A stock market correction is defined as a pullback of 10% to 20% from a market peak. The S&P 500 (^GSPC 0.08%), which tracks approximately 500 of the most significant and profitable publicly traded companies in the U.S., entered correction territory on March 13. This marks the first occurrence of such a correction since 2022.

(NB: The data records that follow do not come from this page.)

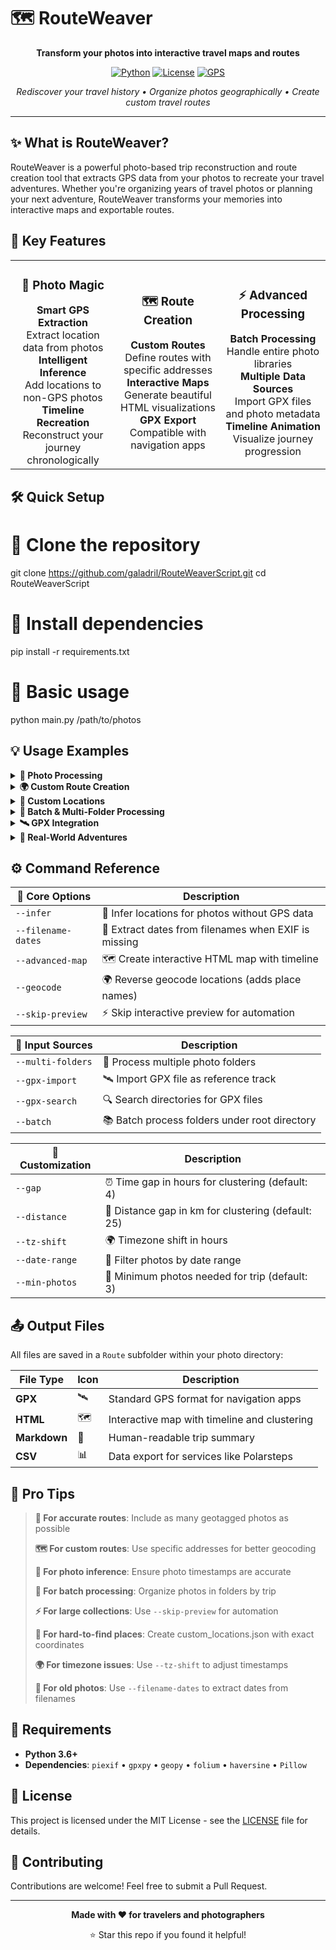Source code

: ﻿# 🗺️ RouteWeaver

<div align="center">

**Transform your photos into interactive travel maps and routes**

[![Python](https://img.shields.io/badge/Python-3.6%2B-blue?style=for-the-badge&logo=python&logoColor=white)](https://python.org)
[![License](https://img.shields.io/badge/License-MIT-green?style=for-the-badge)](LICENSE)
[![GPS](https://img.shields.io/badge/GPS-Enabled-orange?style=for-the-badge&logo=location&logoColor=white)](https://github.com/yourusername/RouteWeaver)

*Rediscover your travel history • Organize photos geographically • Create custom travel routes*

</div>

---

## ✨ What is RouteWeaver?

RouteWeaver is a powerful photo-based trip reconstruction and route creation tool that extracts GPS data from your photos to recreate your travel adventures. Whether you're organizing years of travel photos or planning your next adventure, RouteWeaver transforms your memories into interactive maps and exportable routes.

## 🚀 Key Features

<table>
<tr>
<td width="33%" align="center">
<h3>📸 Photo Magic</h3>
<b>Smart GPS Extraction</b><br>
Extract location data from photos<br>
<b>Intelligent Inference</b><br>
Add locations to non-GPS photos<br>
<b>Timeline Recreation</b><br>
Reconstruct your journey chronologically
</td>
<td width="33%" align="center">
<h3>🗺️ Route Creation</h3>
<b>Custom Routes</b><br>
Define routes with specific addresses<br>
<b>Interactive Maps</b><br>
Generate beautiful HTML visualizations<br>
<b>GPX Export</b><br>
Compatible with navigation apps
</td>
<td width="33%" align="center">
<h3>⚡ Advanced Processing</h3>
<b>Batch Processing</b><br>
Handle entire photo libraries<br>
<b>Multiple Data Sources</b><br>
Import GPX files and photo metadata<br>
<b>Timeline Animation</b><br>
Visualize journey progression
</td>
</tr>
</table>

## 🛠️ Quick Setup
# 📂 Clone the repository
git clone https://github.com/galadril/RouteWeaverScript.git 
cd RouteWeaverScript

# 🐍 Install dependencies
pip install -r requirements.txt

# 🎯 Basic usage
python main.py /path/to/photos
## 💡 Usage Examples

<details>
<summary><b>📸 Photo Processing</b></summary>
# Basic photo processing
python main.py "C:\Photos\2023-Europe-Trip"

# Enhanced processing with all features
python main.py "C:\Photos\2023-Europe-Trip" --infer --filename-dates --advanced-map --geocode

# Custom output files
python main.py "C:\Photos\Trip" "custom.gpx" "summary.md" "data.csv" "map.html"
</details>

<details>
<summary><b>🌍 Custom Route Creation</b></summary>
# Simple city-to-city route
python main.py --route-cities "London, UK" "Paris, France" "Amsterdam, Netherlands"

# Route with specific dates
python main.py --route-cities "Tokyo, Japan" "Kyoto, Japan" "Osaka, Japan" \
  --route-dates 2024-03-15 2024-03-18 2024-03-21

# USA West Coast adventure
python main.py --route-cities "San Francisco, CA" "Yosemite National Park" "Las Vegas, NV" \
  --route-dates 2024-05-12 2024-05-15 2024-05-18 \
  --route-gpx-output "west_coast.gpx" --route-html-output "west_coast.html"
</details>

<details>
<summary><b>📍 Custom Locations</b></summary>

Create a `custom_locations.json` file:{
  "Monument Valley Tribal Park": [37.0042, -110.1129],
  "Secret Beach, Kauai": [22.2171, -159.3686],
  "My Favorite Restaurant": [40.7589, -73.9851]
}# Use custom locations in routes
python main.py --route-cities "San Francisco, CA" "Monument Valley Tribal Park" \
  --custom-locations-file custom_locations.json
</details>

<details>
<summary><b>📁 Batch & Multi-Folder Processing</b></summary>
# Process multiple folders
python main.py --multi-folders "C:\Photos\Trip1" "C:\Photos\Trip2" --infer

# Batch process entire photo library
python main.py --batch "C:\Photos" --batch-output "TripArchive" --infer --filename-dates

# Advanced batch processing with geocoding
python main.py --batch "C:\Photos" --geocode --skip-preview
</details>

<details>
<summary><b>🛰️ GPX Integration</b></summary>
# Import existing GPX file
python main.py "C:\Photos\Hiking-Trip" --gpx-import "route.gpx" --infer

# Search for GPX files in directories
python main.py "C:\Photos\GPS-Logs" --gpx-search "C:\GPS-Data" "C:\Downloads\GPX"

# Treat GPX as single route (no clustering)
python main.py "C:\Photos\Road-Trip" --gpx-import "route.gpx" --gpx-as-route
</details>

<details>
<summary><b>🌟 Real-World Adventures</b></summary>

**🏞️ USA National Parks Road Trip**python main.py --route-cities "Denver, CO" "Rocky Mountain National Park" \
  "Arches National Park, UT" "Zion National Park, UT" "Grand Canyon, AZ" \
  --route-dates 2024-07-01 2024-07-03 2024-07-05 2024-07-07 2024-07-09
**🏰 European City Tour**python main.py --route-cities "London, UK" "Brussels, Belgium" "Amsterdam, Netherlands" \
  "Berlin, Germany" "Prague, Czech Republic" "Vienna, Austria" \
  --route-start-date 2024-09-01
**🏝️ Southeast Asian Adventure**python main.py --route-cities "Bangkok, Thailand" "Chiang Mai, Thailand" \
  "Hanoi, Vietnam" "Siem Reap, Cambodia" --route-gpx-output "asia_trip.gpx"
</details>

## ⚙️ Command Reference

| 🎯 **Core Options** | Description |
|---------------------|-------------|
| `--infer` | 🧠 Infer locations for photos without GPS data |
| `--filename-dates` | 📅 Extract dates from filenames when EXIF is missing |
| `--advanced-map` | 🗺️ Create interactive HTML map with timeline |
| `--geocode` | 🌍 Reverse geocode locations (adds place names) |
| `--skip-preview` | ⚡ Skip interactive preview for automation |

| 📂 **Input Sources** | Description |
|----------------------|-------------|
| `--multi-folders` | 📁 Process multiple photo folders |
| `--gpx-import` | 🛰️ Import GPX file as reference track |
| `--gpx-search` | 🔍 Search directories for GPX files |
| `--batch` | 📚 Batch process folders under root directory |

| 🎨 **Customization** | Description |
|----------------------|-------------|
| `--gap` | ⏰ Time gap in hours for clustering (default: 4) |
| `--distance` | 📏 Distance gap in km for clustering (default: 25) |
| `--tz-shift` | 🌍 Timezone shift in hours |
| `--date-range` | 📅 Filter photos by date range |
| `--min-photos` | 📸 Minimum photos needed for trip (default: 3) |

## 📤 Output Files

All files are saved in a `Route` subfolder within your photo directory:

| File Type | Icon | Description |
|-----------|------|-------------|
| **GPX** | 🛰️ | Standard GPS format for navigation apps |
| **HTML** | 🗺️ | Interactive map with timeline and clustering |
| **Markdown** | 📝 | Human-readable trip summary |
| **CSV** | 📊 | Data export for services like Polarsteps |

## 💎 Pro Tips

> **🎯 For accurate routes**: Include as many geotagged photos as possible
> 
> **🗺️ For custom routes**: Use specific addresses for better geocoding
> 
> **📸 For photo inference**: Ensure photo timestamps are accurate
> 
> **📁 For batch processing**: Organize photos in folders by trip
> 
> **⚡ For large collections**: Use `--skip-preview` for automation
> 
> **📍 For hard-to-find places**: Create custom_locations.json with exact coordinates
> 
> **🌍 For timezone issues**: Use `--tz-shift` to adjust timestamps
> 
> **📅 For old photos**: Use `--filename-dates` to extract dates from filenames

## 🔧 Requirements

- **Python 3.6+**
- **Dependencies**: `piexif` • `gpxpy` • `geopy` • `folium` • `haversine` • `Pillow`

## 📄 License

This project is licensed under the MIT License - see the [LICENSE](LICENSE) file for details.

## 🤝 Contributing

Contributions are welcome! Feel free to submit a Pull Request.

---

<div align="center">

**Made with ❤️ for travelers and photographers**

⭐ Star this repo if you found it helpful!

</div>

During periods of market volatility like corrections, the stocks of high-quality companies often become more affordable, providing investors with attractive opportunities to purchase shares at reduced prices, even if the market does not remain within the correction range. I believe this includes companies such as PepsiCo (PEP -1.16%), Ulta Beauty (ULTA 2.86%), and PayPal (PYPL 0.79%) at this moment.
1. PepsiCo
Pepsi is one of the most recognizable brands in the world, boasting an extensive beverage portfolio that now includes the prebiotic soda brand Poppi, acquired for nearly $2 billion. The company also owns famous snack brands like Frito-Lay. Given its massive scale and diverse offerings, Pepsi demonstrates significant stability and resilience, leading to rare opportunities for discounts on Pepsi stock.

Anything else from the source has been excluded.